[Dataset excerpts]

========

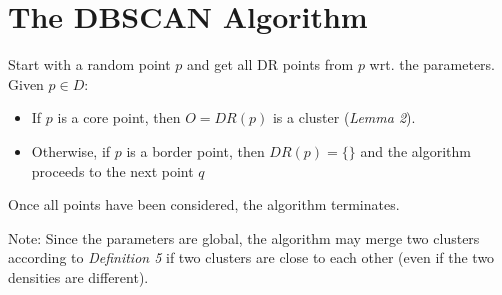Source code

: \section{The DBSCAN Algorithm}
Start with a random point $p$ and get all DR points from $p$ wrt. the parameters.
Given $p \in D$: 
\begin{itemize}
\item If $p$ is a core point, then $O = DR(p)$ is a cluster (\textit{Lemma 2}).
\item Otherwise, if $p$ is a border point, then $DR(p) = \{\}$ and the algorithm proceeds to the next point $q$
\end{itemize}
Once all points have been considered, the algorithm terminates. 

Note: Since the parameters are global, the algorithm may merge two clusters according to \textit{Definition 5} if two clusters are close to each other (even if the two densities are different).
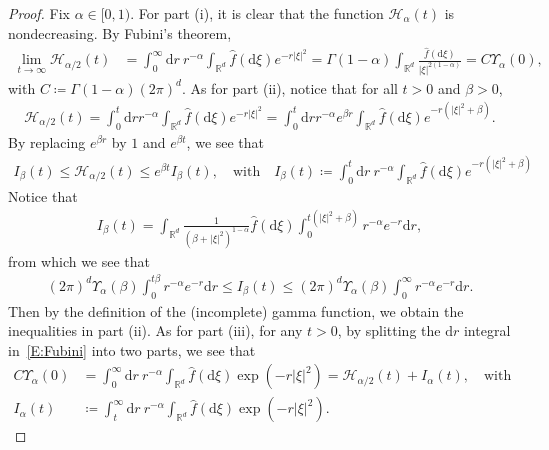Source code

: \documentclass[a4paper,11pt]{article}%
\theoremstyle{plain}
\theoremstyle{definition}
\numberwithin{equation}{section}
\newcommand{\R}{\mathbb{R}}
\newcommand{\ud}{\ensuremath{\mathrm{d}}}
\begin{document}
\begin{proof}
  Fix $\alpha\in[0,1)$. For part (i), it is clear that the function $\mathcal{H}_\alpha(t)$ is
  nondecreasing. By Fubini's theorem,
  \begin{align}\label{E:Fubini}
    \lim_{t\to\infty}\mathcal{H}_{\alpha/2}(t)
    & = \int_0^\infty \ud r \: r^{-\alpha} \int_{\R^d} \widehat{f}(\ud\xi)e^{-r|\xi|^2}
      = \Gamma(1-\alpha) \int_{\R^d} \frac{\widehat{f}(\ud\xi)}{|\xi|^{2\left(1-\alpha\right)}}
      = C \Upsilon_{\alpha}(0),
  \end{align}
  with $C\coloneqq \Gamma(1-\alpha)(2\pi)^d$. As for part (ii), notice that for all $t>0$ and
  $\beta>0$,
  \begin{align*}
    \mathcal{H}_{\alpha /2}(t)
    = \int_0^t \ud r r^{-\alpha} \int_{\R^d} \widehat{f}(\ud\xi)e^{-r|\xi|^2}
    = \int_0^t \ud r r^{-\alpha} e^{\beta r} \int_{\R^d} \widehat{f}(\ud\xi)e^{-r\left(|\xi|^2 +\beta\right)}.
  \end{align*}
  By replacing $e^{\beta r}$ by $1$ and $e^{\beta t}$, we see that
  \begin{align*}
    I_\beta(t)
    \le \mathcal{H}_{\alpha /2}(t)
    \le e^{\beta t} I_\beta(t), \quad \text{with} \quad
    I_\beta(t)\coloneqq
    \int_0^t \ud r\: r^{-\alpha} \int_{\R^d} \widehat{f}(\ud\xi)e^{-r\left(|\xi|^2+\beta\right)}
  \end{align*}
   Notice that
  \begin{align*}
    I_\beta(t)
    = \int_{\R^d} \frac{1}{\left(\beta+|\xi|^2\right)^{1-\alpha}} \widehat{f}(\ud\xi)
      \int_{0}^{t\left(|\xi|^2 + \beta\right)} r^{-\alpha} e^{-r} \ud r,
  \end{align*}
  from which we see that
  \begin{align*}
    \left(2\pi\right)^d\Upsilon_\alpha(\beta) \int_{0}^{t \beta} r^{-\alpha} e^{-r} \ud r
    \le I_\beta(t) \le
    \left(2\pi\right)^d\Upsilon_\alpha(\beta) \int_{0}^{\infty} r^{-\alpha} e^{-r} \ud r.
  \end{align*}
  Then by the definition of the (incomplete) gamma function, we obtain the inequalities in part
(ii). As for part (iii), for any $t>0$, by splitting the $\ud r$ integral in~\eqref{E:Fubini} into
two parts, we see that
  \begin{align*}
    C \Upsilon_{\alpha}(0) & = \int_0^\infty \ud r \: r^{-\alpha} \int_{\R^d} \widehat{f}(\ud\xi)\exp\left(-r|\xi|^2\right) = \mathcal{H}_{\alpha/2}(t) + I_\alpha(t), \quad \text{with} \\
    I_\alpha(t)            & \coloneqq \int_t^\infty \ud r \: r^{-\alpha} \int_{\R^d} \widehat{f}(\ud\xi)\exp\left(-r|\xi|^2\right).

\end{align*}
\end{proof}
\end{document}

========

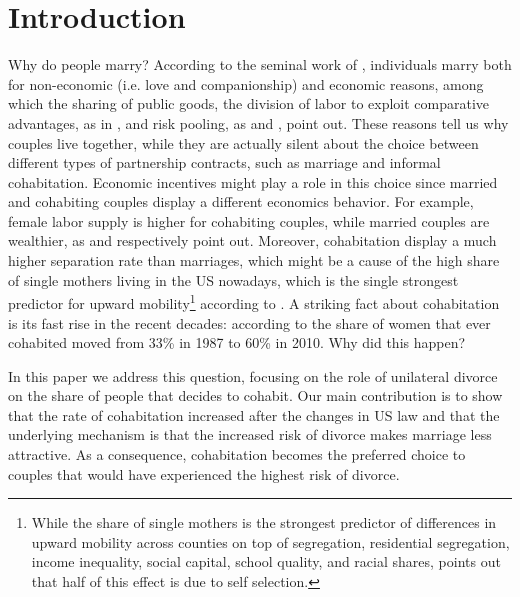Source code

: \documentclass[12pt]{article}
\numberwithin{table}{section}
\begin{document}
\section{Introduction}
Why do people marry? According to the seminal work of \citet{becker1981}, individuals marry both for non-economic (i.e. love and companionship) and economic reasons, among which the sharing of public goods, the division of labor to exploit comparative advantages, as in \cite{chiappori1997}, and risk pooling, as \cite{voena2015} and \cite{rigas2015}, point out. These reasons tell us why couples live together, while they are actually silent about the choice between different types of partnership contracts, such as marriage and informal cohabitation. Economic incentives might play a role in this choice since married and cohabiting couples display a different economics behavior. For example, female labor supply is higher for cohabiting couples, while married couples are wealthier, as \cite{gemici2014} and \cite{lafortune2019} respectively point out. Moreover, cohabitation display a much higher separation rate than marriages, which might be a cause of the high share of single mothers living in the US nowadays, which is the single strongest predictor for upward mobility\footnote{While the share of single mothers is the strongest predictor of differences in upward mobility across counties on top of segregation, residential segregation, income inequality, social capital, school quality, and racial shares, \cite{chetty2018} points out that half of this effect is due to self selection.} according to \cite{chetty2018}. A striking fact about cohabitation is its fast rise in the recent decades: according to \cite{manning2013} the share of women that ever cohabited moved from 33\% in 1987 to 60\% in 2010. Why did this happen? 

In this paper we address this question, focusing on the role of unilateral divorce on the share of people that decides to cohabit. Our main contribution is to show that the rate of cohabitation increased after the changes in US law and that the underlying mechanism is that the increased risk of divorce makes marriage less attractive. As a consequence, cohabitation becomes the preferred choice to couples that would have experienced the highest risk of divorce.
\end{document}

========

HOW TO COMPLETE THIS TASK: Pick out each line above that includes "parameters" and show it.

RESPONSE TO THE TASK:
Start with a random point $p$ and get all DR points from $p$ wrt. the parameters.
Note: Since the parameters are global, the algorithm may merge two clusters according to \textit{Definition 5} if two clusters are close to each other (even if the two densities are different).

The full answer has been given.